** TASK DIRECTIONS **
Please count the lines in the data below that hold the word "LewisArdern", and give only the number.

** INPUT MATERIAL **
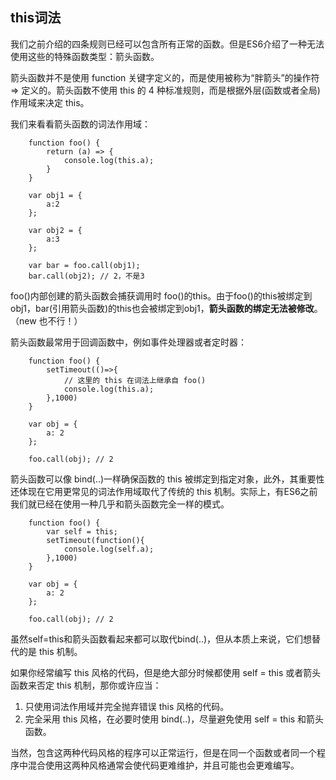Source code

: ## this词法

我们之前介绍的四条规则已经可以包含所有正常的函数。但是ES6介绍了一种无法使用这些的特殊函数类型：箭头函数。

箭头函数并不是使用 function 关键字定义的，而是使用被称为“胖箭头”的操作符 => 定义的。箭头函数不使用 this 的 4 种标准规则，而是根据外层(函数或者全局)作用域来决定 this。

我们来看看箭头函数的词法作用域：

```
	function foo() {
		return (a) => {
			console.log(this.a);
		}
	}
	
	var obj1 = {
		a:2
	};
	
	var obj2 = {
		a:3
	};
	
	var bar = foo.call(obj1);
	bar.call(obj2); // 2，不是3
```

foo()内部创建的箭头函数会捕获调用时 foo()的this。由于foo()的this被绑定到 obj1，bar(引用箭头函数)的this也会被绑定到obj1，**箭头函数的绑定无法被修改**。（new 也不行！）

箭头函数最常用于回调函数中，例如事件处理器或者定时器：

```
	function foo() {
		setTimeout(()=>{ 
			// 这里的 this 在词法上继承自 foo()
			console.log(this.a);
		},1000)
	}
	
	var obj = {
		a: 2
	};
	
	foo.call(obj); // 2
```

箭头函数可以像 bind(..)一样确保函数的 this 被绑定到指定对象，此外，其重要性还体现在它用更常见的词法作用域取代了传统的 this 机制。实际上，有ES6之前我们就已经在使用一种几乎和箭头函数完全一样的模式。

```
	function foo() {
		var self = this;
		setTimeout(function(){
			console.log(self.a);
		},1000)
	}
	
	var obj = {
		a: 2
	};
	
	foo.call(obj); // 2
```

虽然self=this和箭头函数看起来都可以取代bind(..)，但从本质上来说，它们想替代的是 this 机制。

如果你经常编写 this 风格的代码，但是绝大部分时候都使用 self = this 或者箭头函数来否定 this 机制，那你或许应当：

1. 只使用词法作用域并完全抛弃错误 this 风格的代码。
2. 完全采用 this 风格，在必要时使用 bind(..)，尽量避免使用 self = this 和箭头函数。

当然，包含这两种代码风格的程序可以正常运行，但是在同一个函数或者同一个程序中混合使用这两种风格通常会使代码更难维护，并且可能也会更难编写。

---

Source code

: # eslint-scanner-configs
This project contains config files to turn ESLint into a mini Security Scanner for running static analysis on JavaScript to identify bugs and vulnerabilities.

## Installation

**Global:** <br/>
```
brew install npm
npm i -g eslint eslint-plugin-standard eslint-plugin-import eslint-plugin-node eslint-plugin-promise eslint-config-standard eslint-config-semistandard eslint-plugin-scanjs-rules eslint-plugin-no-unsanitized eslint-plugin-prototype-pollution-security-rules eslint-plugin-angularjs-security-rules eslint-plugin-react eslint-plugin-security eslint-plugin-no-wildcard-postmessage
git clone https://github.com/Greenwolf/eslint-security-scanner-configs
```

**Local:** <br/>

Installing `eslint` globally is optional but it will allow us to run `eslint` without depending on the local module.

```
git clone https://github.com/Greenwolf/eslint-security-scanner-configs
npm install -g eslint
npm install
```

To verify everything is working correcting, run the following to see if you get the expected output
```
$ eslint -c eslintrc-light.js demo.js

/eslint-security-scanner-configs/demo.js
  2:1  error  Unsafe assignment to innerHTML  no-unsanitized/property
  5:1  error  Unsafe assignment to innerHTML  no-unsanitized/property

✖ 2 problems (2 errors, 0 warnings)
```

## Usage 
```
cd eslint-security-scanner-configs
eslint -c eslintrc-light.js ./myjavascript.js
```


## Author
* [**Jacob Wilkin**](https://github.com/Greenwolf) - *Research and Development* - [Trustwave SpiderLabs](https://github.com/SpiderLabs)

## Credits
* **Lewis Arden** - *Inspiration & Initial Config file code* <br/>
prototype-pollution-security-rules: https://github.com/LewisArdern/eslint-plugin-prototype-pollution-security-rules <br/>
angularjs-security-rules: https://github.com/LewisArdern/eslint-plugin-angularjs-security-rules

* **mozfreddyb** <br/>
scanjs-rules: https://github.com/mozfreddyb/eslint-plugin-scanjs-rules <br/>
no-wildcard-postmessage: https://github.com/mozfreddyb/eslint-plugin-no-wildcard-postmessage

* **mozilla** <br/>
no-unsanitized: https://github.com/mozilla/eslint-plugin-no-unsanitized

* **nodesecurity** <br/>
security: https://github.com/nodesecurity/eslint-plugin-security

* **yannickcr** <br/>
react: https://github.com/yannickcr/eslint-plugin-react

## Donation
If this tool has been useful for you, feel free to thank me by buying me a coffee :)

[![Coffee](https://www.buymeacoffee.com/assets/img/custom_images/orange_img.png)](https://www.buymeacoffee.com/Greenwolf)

---

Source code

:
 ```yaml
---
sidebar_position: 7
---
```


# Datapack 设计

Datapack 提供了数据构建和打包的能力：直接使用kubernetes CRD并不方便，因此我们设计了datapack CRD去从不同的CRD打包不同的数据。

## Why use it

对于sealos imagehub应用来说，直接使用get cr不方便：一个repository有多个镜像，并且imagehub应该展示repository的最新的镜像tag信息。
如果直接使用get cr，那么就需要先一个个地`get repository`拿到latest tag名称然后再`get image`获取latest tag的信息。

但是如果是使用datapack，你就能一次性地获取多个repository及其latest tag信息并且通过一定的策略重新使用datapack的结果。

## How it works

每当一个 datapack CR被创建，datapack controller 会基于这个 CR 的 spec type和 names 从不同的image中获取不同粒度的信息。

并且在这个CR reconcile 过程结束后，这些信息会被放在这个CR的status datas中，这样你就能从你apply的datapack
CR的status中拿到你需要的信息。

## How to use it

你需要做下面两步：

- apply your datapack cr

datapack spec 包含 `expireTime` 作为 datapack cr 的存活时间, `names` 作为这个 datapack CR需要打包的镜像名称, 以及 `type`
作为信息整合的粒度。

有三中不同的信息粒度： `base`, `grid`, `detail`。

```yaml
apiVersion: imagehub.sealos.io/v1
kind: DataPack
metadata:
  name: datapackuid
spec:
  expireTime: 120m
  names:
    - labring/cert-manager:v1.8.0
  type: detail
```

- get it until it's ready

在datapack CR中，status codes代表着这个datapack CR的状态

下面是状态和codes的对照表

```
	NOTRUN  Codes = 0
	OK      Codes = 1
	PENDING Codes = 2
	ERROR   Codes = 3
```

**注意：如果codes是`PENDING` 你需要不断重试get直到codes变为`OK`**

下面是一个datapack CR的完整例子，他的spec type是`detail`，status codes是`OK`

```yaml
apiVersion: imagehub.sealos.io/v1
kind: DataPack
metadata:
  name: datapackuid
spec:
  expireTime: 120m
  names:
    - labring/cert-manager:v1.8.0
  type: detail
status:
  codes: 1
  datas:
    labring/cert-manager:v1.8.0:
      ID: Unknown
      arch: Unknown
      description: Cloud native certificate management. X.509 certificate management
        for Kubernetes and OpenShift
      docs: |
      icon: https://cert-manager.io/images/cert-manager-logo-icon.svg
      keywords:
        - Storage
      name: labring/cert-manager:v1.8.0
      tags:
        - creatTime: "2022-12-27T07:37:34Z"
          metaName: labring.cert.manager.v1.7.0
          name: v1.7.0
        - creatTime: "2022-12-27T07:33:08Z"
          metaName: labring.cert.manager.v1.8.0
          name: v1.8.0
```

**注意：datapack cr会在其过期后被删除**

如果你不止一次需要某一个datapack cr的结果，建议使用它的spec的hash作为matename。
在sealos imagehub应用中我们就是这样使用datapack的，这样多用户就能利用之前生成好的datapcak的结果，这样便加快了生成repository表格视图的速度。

** RESPONSE FOR THIS EXERCISE **
2